Description of the task: The lines to reproduce from the material below are those from the one containing "2. Install Maven" through the one containing "- Run via Maven: mvn", both included; write them out exactly and add nothing.

━━ Record extracts ━━

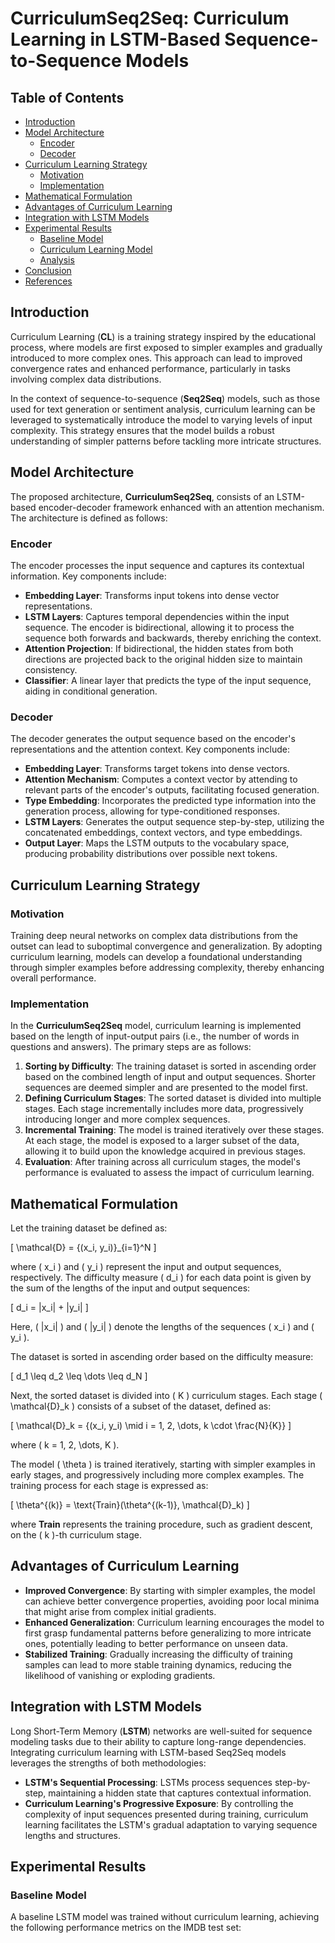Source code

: # CurriculumSeq2Seq: Curriculum Learning in LSTM-Based Sequence-to-Sequence Models

## Table of Contents

- [Introduction](#introduction)
- [Model Architecture](#model-architecture)
  - [Encoder](#encoder)
  - [Decoder](#decoder)
- [Curriculum Learning Strategy](#curriculum-learning-strategy)
  - [Motivation](#motivation)
  - [Implementation](#implementation)
- [Mathematical Formulation](#mathematical-formulation)
- [Advantages of Curriculum Learning](#advantages-of-curriculum-learning)
- [Integration with LSTM Models](#integration-with-lstm-models)
- [Experimental Results](#experimental-results)
  - [Baseline Model](#baseline-model)
  - [Curriculum Learning Model](#curriculum-learning-model)
  - [Analysis](#analysis)
- [Conclusion](#conclusion)
- [References](#references)

## Introduction

Curriculum Learning (**CL**) is a training strategy inspired by the educational process, where models are first exposed to simpler examples and gradually introduced to more complex ones. This approach can lead to improved convergence rates and enhanced performance, particularly in tasks involving complex data distributions.

In the context of sequence-to-sequence (**Seq2Seq**) models, such as those used for text generation or sentiment analysis, curriculum learning can be leveraged to systematically introduce the model to varying levels of input complexity. This strategy ensures that the model builds a robust understanding of simpler patterns before tackling more intricate structures.

## Model Architecture

The proposed architecture, **CurriculumSeq2Seq**, consists of an LSTM-based encoder-decoder framework enhanced with an attention mechanism. The architecture is defined as follows:

### Encoder

The encoder processes the input sequence and captures its contextual information. Key components include:

- **Embedding Layer**: Transforms input tokens into dense vector representations.
- **LSTM Layers**: Captures temporal dependencies within the input sequence. The encoder is bidirectional, allowing it to process the sequence both forwards and backwards, thereby enriching the context.
- **Attention Projection**: If bidirectional, the hidden states from both directions are projected back to the original hidden size to maintain consistency.
- **Classifier**: A linear layer that predicts the type of the input sequence, aiding in conditional generation.

### Decoder

The decoder generates the output sequence based on the encoder's representations and the attention context. Key components include:

- **Embedding Layer**: Transforms target tokens into dense vectors.
- **Attention Mechanism**: Computes a context vector by attending to relevant parts of the encoder's outputs, facilitating focused generation.
- **Type Embedding**: Incorporates the predicted type information into the generation process, allowing for type-conditioned responses.
- **LSTM Layers**: Generates the output sequence step-by-step, utilizing the concatenated embeddings, context vectors, and type embeddings.
- **Output Layer**: Maps the LSTM outputs to the vocabulary space, producing probability distributions over possible next tokens.

## Curriculum Learning Strategy

### Motivation

Training deep neural networks on complex data distributions from the outset can lead to suboptimal convergence and generalization. By adopting curriculum learning, models can develop a foundational understanding through simpler examples before addressing complexity, thereby enhancing overall performance.

### Implementation

In the **CurriculumSeq2Seq** model, curriculum learning is implemented based on the length of input-output pairs (i.e., the number of words in questions and answers). The primary steps are as follows:

1. **Sorting by Difficulty**: The training dataset is sorted in ascending order based on the combined length of input and output sequences. Shorter sequences are deemed simpler and are presented to the model first.
2. **Defining Curriculum Stages**: The sorted dataset is divided into multiple stages. Each stage incrementally includes more data, progressively introducing longer and more complex sequences.
3. **Incremental Training**: The model is trained iteratively over these stages. At each stage, the model is exposed to a larger subset of the data, allowing it to build upon the knowledge acquired in previous stages.
4. **Evaluation**: After training across all curriculum stages, the model's performance is evaluated to assess the impact of curriculum learning.

## Mathematical Formulation

Let the training dataset be defined as:

\[
\mathcal{D} = \{(x_i, y_i)\}_{i=1}^N
\]

where \( x_i \) and \( y_i \) represent the input and output sequences, respectively. The difficulty measure \( d_i \) for each data point is given by the sum of the lengths of the input and output sequences:

\[
d_i = |x_i| + |y_i|
\]

Here, \( |x_i| \) and \( |y_i| \) denote the lengths of the sequences \( x_i \) and \( y_i \).

The dataset is sorted in ascending order based on the difficulty measure:

\[
d_1 \leq d_2 \leq \dots \leq d_N
\]

Next, the sorted dataset is divided into \( K \) curriculum stages. Each stage \( \mathcal{D}_k \) consists of a subset of the dataset, defined as:

\[
\mathcal{D}_k = \{(x_i, y_i) \mid i = 1, 2, \dots, k \cdot \frac{N}{K}\}
\]

where \( k = 1, 2, \dots, K \).

The model \( \theta \) is trained iteratively, starting with simpler examples in early stages, and progressively including more complex examples. The training process for each stage is expressed as:

\[
\theta^{(k)} = \text{Train}(\theta^{(k-1)}, \mathcal{D}_k)
\]

where **Train** represents the training procedure, such as gradient descent, on the \( k \)-th curriculum stage.

## Advantages of Curriculum Learning

- **Improved Convergence**: By starting with simpler examples, the model can achieve better convergence properties, avoiding poor local minima that might arise from complex initial gradients.
- **Enhanced Generalization**: Curriculum learning encourages the model to first grasp fundamental patterns before generalizing to more intricate ones, potentially leading to better performance on unseen data.
- **Stabilized Training**: Gradually increasing the difficulty of training samples can lead to more stable training dynamics, reducing the likelihood of vanishing or exploding gradients.

## Integration with LSTM Models

Long Short-Term Memory (**LSTM**) networks are well-suited for sequence modeling tasks due to their ability to capture long-range dependencies. Integrating curriculum learning with LSTM-based Seq2Seq models leverages the strengths of both methodologies:

- **LSTM's Sequential Processing**: LSTMs process sequences step-by-step, maintaining a hidden state that captures contextual information.
- **Curriculum Learning's Progressive Exposure**: By controlling the complexity of input sequences presented during training, curriculum learning facilitates the LSTM's gradual adaptation to varying sequence lengths and structures.

## Experimental Results

### Baseline Model

A baseline LSTM model was trained without curriculum learning, achieving the following performance metrics on the IMDB test set:

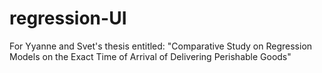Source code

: # regression-UI
For Yyanne and Svet's thesis entitled: "Comparative Study on Regression Models on the Exact Time of Arrival of Delivering Perishable Goods"
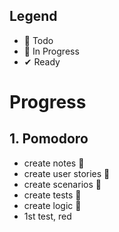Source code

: ## Legend

- 📃 Todo
- 🚧 In Progress
- ✔ Ready

# Progress

## 1. Pomodoro
- create notes 🚧
- create user stories 🚧
- create scenarios 🚧
- create tests 🚧
- create logic 🚧
- 1st test, red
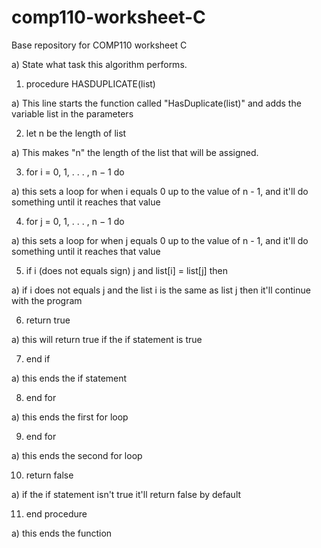 # comp110-worksheet-C
Base repository for COMP110 worksheet C

a) State what task this algorithm performs.

1) procedure HASDUPLICATE(list)

a) This line starts the function called "HasDuplicate(list)" and adds the variable list in the parameters

2) let n be the length of list

a) This makes "n" the length of the list that will be assigned.

3) for i = 0, 1, . . . , n − 1 do

a) this sets a loop for when i equals 0 up to the value of n - 1, and it'll do something until it reaches that value

4) for j = 0, 1, . . . , n − 1 do

a) this sets a loop for when j equals 0 up to the value of n - 1, and it'll do something until it reaches that value

5) if i (does not equals sign) j and list[i] = list[j] then

a) if i does not equals j and the list i is the same as list j then it'll continue with the program

6) return true

a) this will return true if the if statement is true

7) end if

a) this ends the if statement

8) end for

a) this ends the first for loop

9) end for

a) this ends the second for loop

10) return false

a) if the if statement isn't true it'll return false by default

11) end procedure

a) this ends the function

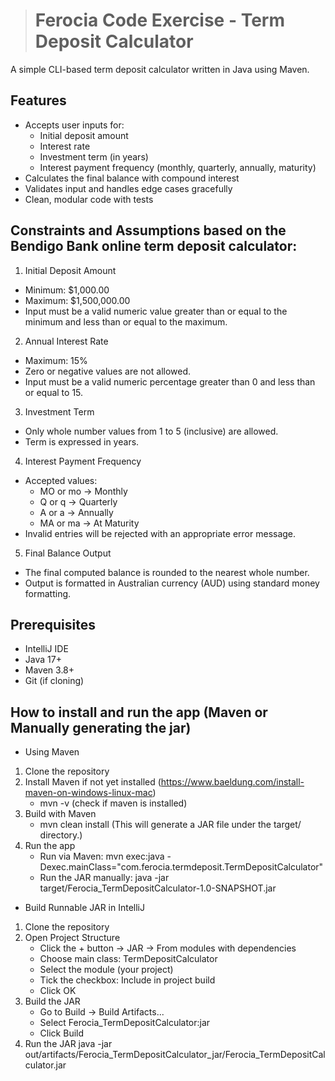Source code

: ># Ferocia Code Exercise - Term Deposit Calculator
A simple CLI-based term deposit calculator written in Java using Maven.

## Features
- Accepts user inputs for:
    - Initial deposit amount
    - Interest rate
    - Investment term (in years)
    - Interest payment frequency (monthly, quarterly, annually, maturity)
- Calculates the final balance with compound interest
- Validates input and handles edge cases gracefully
- Clean, modular code with tests

## Constraints and Assumptions based on the Bendigo Bank online term deposit calculator:
1. Initial Deposit Amount
- Minimum: $1,000.00
- Maximum: $1,500,000.00
- Input must be a valid numeric value greater than or equal to the minimum and less than or equal to the maximum.

2. Annual Interest Rate
- Maximum: 15%
- Zero or negative values are not allowed.
- Input must be a valid numeric percentage greater than 0 and less than or equal to 15.

3. Investment Term
- Only whole number values from 1 to 5 (inclusive) are allowed.
- Term is expressed in years.

4. Interest Payment Frequency
- Accepted values:
  - MO or mo → Monthly
  - Q or q → Quarterly
  - A or a → Annually
  - MA or ma → At Maturity
- Invalid entries will be rejected with an appropriate error message.

5. Final Balance Output
- The final computed balance is rounded to the nearest whole number.
- Output is formatted in Australian currency (AUD) using standard money formatting.

## Prerequisites
- IntelliJ IDE
- Java 17+
- Maven 3.8+
- Git (if cloning)

## How to install and run the app (Maven or Manually generating the jar)
- Using Maven
1. Clone the repository
2. Install Maven if not yet installed (https://www.baeldung.com/install-maven-on-windows-linux-mac)
   - mvn -v (check if maven is installed)
3. Build with Maven 
    - mvn clean install (This will generate a JAR file under the target/ directory.)
3. Run the app
    - Run via Maven: mvn exec:java -Dexec.mainClass="com.ferocia.termdeposit.TermDepositCalculator"
    - Run the JAR manually: java -jar target/Ferocia_TermDepositCalculator-1.0-SNAPSHOT.jar

- Build Runnable JAR in IntelliJ
1. Clone the repository
2. Open Project Structure
   - Click the + button → JAR → From modules with dependencies
   - Choose main class: TermDepositCalculator
   - Select the module (your project)
   - Tick the checkbox: Include in project build
   - Click OK
3. Build the JAR
   - Go to Build → Build Artifacts...
   - Select Ferocia_TermDepositCalculator:jar
   - Click Build
4. Run the JAR
   java -jar out/artifacts/Ferocia_TermDepositCalculator_jar/Ferocia_TermDepositCalculator.jar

━━━

Answer to the exercise:
2. Install Maven if not yet installed (https://www.baeldung.com/install-maven-on-windows-linux-mac)
   - mvn -v (check if maven is installed)
3. Build with Maven 
    - mvn clean install (This will generate a JAR file under the target/ directory.)
3. Run the app
    - Run via Maven: mvn exec:java -Dexec.mainClass="com.ferocia.termdeposit.TermDepositCalculator"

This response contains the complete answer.